$     What is salvage?

We all know what “salvage” is, I think.

But as I came to read various definitions, and poke around a bit…. I found I changed my mind, a bit..

An “act of salvage” comes about when the pieces are USED.

Salvage parts sitting around a salvage yard are NOT salvage, they’re junk. The salvage yard is hoping someone comes along to purchase them, otherwise they’ll go for scrap someday. They may hold onto it for a year, or 10, but it’s true destination is the scrap yard to be ‘recycled”. This is very passive. If it occurs that someone purchases and takes it home, before that, THEN it is “salvage“.

It’s a whole new way for me of looking at it, that salvage is an ACT, not the storing or saving of materials.

I think that’s what I started this group up for… to see more about the acts of salvage members have accomplished.


Green Spot Antiques.

For those who want to know how I came to this conclusion, read through the following.

Google comes to the rescue.

if you type in “define:salvage” into google, you will get various links to definitions of “salvage”

A few of note are.

Definitions of salvage on the Web:

* property or goods saved from damage or destruction

* save from ruin, destruction, or harm

* collect discarded or refused material; “She scavenged the garbage cans for food”

* the act of rescuing a ship or its crew or its cargo from a shipwreck or a fire


The utilization of waste materials.


An item of personal property which has parts that are usable or which can be recycled.

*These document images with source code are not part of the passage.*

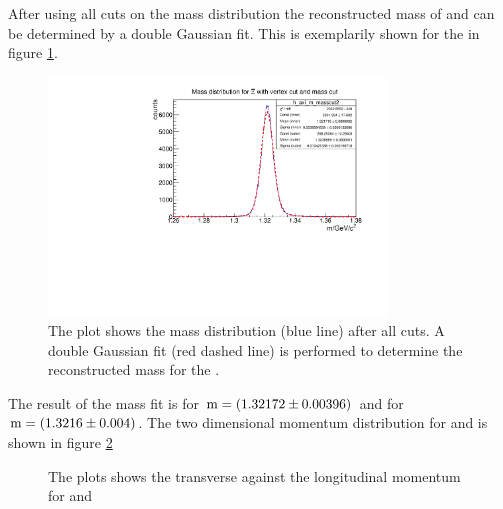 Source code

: 		After using all cuts on the mass distribution the reconstructed mass of \cascade and \anticascade can be determined by a double Gaussian fit.
		This is exemplarily shown for the \cascade in figure \ref{fig:XiPlus_massfit}.
		
		\begin{figure}
			\centering
				\includegraphics[width=0.8\textwidth]{./plots/Xi/XiPlus_m_masscut.pdf}
			\caption{\propose The plot shows the mass distribution (blue line) after all cuts. 
					A double Gaussian fit (red dashed line) is performed to determine the reconstructed mass for the \anticascade. }
			\label{fig:XiPlus_massfit}
		\end{figure}
		The result of the mass fit is for \anticascade ${\textnormal{m} = \left( 1.32172 \pm 0.00396\right)}$ \massunit 
		and for \cascade \\ ${\textnormal{m} = \left( 1.3216 \pm 0.004\right)}$\massunit.
		The two dimensional momentum distribution for \anticascade and \cascade is shown in figure \ref{fig:XiPlus_pt_vs_pz} 
		
		\begin{figure}
			\caption{\propose The plots shows the transverse against the longitudinal momentum for \anticascade and \cascade}
			\label{fig:XiPlus_pt_vs_pz}
		
		\end{figure}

The item as a whole is in such poor shape that its repair is not practical, but its total destruction is not warranted.


The use of materials that have been used before. There is an abundance of wood flooring products from old barns, warehouses and other buildings …


as used in this subpart, means property that, because of its worn, damaged, deteriorated, or incomplete condition or specialized nature, has no reasonable prospect of sale or use as serviceable property without major repairs, but has some value in excess of its scrap value.